§ SOURCE DATA:
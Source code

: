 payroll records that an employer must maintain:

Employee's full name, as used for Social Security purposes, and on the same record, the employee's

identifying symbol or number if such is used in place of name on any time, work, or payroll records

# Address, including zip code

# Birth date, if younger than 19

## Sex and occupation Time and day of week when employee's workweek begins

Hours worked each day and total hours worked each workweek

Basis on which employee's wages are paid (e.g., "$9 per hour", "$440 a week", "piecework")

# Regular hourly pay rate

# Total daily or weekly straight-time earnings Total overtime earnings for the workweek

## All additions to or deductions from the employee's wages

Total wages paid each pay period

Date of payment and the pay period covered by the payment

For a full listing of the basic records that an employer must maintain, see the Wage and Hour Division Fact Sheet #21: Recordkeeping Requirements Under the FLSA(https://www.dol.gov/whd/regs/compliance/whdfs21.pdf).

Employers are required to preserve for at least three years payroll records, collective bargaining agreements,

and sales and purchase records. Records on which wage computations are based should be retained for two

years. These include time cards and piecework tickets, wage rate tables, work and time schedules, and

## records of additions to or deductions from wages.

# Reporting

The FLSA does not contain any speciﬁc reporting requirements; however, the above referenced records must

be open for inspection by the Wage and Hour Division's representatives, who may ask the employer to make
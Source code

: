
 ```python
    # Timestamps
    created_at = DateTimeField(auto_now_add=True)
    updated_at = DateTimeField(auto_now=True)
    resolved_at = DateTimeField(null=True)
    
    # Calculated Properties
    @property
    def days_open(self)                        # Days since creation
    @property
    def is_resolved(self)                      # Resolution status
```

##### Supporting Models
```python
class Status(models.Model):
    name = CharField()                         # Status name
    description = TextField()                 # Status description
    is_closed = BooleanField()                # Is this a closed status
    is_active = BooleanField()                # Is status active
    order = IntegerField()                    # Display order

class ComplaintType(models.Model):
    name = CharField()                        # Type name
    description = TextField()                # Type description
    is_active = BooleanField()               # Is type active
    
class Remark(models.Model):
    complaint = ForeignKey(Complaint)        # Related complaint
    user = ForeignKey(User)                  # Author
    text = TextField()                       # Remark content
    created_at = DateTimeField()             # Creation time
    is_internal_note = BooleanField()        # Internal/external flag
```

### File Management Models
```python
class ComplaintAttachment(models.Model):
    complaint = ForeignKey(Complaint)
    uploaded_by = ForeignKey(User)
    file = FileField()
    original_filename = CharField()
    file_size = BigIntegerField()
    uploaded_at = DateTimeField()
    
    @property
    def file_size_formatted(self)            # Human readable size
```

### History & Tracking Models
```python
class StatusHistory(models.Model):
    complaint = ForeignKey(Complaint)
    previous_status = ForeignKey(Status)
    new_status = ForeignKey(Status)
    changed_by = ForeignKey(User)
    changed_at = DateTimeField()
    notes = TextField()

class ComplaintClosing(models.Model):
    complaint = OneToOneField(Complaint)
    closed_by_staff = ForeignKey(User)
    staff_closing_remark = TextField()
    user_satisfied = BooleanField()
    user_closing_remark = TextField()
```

§ WHAT YOU WILL DO: Once you reach the line containing "identifying symbol or", include it and stop; until then, reproduce each line of the listing from its start exactly.

§ EXPECTED OUTPUT:
Source code

: payroll records that an employer must maintain:

Employee's full name, as used for Social Security purposes, and on the same record, the employee's

identifying symbol or number if such is used in place of name on any time, work, or payroll records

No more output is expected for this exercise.